INPUT DATA:
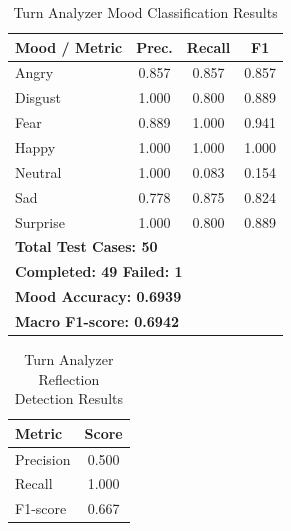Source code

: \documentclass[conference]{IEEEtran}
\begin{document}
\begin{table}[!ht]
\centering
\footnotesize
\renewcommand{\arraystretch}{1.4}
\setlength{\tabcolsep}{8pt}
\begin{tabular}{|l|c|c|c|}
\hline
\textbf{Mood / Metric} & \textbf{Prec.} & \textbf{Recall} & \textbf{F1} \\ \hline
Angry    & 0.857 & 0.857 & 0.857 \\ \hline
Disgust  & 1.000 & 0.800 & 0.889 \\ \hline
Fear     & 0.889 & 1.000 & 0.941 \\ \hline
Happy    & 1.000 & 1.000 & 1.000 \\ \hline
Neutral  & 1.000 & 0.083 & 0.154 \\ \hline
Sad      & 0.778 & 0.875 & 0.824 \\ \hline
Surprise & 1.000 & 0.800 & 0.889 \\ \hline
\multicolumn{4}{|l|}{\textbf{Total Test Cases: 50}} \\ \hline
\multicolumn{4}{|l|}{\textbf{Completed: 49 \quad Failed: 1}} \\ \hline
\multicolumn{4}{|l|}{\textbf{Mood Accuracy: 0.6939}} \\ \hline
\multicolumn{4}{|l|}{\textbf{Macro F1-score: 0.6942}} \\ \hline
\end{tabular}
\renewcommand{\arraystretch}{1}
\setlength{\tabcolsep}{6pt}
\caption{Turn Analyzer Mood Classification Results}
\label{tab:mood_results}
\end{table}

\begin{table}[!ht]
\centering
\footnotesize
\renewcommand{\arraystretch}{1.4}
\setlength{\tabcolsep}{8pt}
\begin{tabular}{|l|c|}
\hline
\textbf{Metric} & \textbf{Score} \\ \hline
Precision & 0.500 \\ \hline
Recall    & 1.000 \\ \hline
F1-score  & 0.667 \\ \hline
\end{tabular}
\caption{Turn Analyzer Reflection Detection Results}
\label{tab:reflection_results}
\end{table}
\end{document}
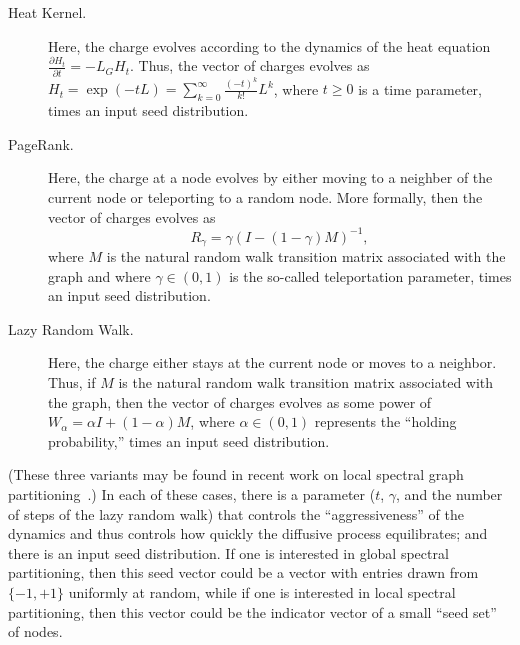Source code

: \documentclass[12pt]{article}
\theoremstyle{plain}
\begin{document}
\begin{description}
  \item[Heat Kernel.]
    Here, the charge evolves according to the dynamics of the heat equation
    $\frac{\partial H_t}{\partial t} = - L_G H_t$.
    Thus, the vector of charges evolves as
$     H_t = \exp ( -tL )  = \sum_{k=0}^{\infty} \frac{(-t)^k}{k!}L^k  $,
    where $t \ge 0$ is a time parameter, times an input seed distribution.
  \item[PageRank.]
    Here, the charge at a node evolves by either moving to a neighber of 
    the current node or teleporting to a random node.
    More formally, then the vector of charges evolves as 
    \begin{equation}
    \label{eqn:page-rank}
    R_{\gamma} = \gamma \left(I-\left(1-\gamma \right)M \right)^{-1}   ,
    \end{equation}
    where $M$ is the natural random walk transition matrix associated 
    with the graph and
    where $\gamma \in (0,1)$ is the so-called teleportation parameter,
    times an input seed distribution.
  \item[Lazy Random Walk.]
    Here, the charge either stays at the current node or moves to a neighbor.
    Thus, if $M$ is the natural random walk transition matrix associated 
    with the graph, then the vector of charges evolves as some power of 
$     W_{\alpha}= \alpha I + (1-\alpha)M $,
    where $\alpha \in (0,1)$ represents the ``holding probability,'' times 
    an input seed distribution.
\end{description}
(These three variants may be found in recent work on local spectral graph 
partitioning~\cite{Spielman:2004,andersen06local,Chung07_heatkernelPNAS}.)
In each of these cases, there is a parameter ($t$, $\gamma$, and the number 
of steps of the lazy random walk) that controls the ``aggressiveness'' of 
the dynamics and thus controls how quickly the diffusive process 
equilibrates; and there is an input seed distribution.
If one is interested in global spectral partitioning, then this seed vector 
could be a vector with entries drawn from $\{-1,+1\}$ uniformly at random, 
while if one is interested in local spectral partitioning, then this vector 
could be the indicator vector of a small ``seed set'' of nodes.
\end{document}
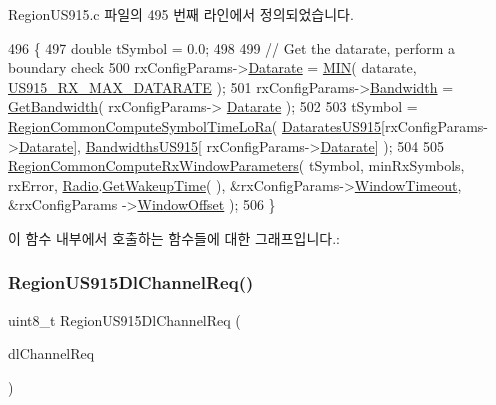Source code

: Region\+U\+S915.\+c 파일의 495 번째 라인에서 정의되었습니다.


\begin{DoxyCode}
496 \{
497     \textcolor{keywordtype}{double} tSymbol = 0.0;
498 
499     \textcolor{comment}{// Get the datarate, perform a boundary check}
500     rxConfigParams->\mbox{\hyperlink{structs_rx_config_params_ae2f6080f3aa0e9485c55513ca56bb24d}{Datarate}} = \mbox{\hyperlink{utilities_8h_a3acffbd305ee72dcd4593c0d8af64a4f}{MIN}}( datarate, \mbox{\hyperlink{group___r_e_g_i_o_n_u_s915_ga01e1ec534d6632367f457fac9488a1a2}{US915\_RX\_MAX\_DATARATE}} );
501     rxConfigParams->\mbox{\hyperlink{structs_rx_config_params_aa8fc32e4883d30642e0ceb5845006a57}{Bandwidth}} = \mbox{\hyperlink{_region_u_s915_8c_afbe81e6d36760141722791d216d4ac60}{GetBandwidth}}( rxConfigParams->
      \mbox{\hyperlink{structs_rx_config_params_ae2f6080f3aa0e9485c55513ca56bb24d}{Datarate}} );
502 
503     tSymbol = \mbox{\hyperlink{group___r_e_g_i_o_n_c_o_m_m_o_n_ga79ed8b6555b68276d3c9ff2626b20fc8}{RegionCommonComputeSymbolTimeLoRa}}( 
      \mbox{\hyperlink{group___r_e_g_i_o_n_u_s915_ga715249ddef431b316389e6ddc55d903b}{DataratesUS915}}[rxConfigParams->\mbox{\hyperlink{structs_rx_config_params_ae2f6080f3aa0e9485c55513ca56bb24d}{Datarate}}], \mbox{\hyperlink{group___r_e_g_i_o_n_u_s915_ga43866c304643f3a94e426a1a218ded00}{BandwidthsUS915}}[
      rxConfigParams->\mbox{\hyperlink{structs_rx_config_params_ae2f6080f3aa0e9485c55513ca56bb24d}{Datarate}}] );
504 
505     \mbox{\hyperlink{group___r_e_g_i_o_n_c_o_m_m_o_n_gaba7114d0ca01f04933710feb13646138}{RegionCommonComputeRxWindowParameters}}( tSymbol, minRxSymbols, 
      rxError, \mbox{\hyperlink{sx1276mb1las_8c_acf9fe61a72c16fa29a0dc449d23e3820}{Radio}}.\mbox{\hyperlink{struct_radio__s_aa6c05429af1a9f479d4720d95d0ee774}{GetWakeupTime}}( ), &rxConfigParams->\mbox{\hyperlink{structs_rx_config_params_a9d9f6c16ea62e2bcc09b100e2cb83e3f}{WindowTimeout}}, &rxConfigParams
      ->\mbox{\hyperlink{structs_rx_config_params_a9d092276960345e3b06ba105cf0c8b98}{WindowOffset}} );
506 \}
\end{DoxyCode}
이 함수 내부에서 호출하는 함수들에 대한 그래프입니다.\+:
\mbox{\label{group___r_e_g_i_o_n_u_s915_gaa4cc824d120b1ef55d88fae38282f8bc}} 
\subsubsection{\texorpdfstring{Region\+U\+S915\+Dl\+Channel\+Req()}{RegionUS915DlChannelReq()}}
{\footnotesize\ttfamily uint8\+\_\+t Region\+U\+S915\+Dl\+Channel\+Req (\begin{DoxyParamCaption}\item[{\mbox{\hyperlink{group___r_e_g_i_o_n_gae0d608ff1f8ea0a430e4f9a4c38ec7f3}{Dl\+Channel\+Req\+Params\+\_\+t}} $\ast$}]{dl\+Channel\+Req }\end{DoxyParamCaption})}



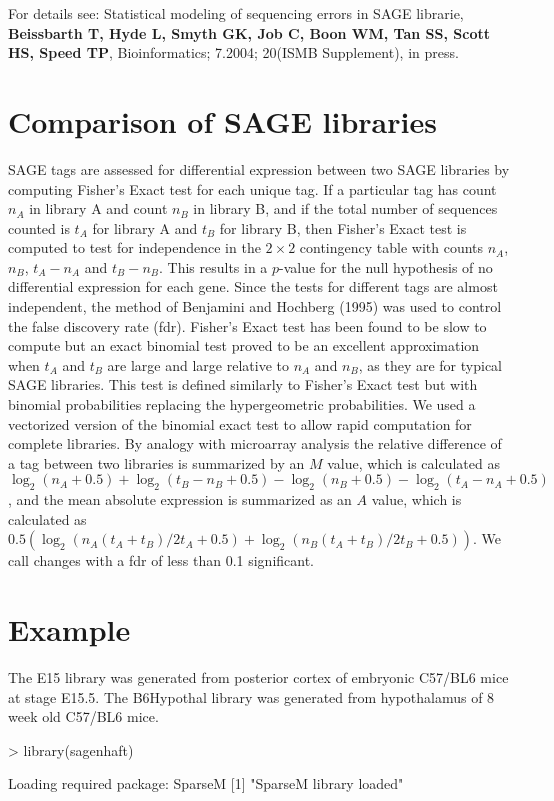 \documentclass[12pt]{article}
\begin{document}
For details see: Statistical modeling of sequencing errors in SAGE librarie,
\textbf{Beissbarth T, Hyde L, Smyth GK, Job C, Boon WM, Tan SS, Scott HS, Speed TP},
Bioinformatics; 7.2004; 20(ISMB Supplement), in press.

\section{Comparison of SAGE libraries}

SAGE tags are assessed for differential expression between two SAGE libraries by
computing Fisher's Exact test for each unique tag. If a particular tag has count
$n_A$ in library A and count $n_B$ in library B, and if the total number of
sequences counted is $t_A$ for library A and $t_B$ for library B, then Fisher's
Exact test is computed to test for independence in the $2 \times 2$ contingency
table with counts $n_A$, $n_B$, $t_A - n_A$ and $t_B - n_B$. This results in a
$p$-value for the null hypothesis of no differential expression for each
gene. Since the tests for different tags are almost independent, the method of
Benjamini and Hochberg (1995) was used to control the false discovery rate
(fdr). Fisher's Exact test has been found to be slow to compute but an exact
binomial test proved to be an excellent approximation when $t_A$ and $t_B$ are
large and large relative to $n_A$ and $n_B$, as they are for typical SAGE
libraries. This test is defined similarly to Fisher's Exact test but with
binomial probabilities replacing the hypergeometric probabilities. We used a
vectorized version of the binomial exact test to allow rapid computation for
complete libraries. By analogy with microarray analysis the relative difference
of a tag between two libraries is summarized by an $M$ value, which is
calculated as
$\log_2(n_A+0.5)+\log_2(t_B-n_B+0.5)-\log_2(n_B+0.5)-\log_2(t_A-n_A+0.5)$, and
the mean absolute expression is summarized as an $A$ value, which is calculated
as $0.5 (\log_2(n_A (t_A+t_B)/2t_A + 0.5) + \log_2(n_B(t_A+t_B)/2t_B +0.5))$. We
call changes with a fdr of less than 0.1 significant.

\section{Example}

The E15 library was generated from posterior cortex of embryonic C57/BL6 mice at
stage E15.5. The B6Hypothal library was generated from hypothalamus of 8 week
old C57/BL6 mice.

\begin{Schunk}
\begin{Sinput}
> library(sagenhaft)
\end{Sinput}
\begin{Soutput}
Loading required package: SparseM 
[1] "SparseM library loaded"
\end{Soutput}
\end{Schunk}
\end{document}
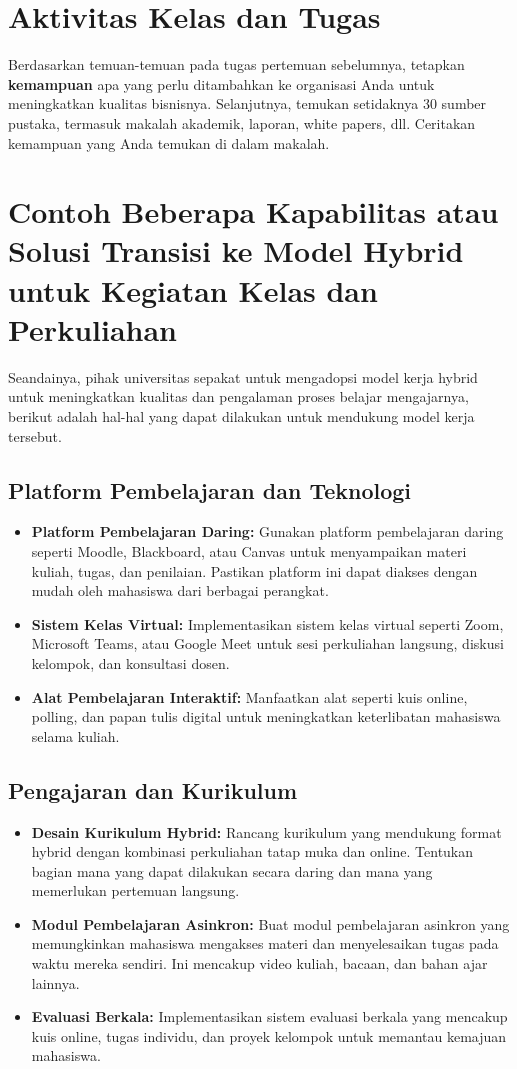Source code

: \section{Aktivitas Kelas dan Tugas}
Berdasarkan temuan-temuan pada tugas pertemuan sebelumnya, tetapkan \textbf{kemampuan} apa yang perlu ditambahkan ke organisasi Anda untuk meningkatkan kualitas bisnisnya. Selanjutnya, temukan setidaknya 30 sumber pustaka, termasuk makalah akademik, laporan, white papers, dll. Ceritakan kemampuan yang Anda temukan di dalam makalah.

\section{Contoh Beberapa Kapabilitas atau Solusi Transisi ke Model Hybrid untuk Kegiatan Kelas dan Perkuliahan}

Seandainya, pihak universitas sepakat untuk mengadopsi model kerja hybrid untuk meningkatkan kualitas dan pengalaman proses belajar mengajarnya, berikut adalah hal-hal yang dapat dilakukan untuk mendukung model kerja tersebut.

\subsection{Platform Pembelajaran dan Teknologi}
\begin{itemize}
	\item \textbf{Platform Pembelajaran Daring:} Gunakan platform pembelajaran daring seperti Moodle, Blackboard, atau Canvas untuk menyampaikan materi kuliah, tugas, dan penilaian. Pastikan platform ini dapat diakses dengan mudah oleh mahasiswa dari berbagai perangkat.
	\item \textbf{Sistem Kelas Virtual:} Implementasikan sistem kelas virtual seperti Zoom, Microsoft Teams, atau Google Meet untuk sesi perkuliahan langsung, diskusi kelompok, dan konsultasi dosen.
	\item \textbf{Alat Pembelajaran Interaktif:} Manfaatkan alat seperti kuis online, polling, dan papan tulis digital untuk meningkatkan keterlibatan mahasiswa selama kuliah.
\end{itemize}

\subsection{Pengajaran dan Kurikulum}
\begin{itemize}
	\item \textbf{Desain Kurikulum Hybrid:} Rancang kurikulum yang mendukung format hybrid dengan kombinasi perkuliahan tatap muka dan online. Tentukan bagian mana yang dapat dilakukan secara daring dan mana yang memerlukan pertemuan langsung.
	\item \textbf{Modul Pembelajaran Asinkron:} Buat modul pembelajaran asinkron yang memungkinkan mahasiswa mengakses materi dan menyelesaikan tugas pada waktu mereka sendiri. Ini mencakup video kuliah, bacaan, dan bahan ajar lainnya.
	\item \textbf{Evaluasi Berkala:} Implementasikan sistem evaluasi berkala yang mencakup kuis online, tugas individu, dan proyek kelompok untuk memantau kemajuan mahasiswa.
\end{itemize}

PROBLEM DETAILS: Taking the entries above, restate exactly those lines that fall between the line with "Exact test is" and the line with "(fdr). Fisher's Exact", keeping both of those lines too.

WRITTEN SOLUTION:
Exact test is computed to test for independence in the $2 \times 2$ contingency
table with counts $n_A$, $n_B$, $t_A - n_A$ and $t_B - n_B$. This results in a
$p$-value for the null hypothesis of no differential expression for each
gene. Since the tests for different tags are almost independent, the method of
Benjamini and Hochberg (1995) was used to control the false discovery rate
(fdr). Fisher's Exact test has been found to be slow to compute but an exact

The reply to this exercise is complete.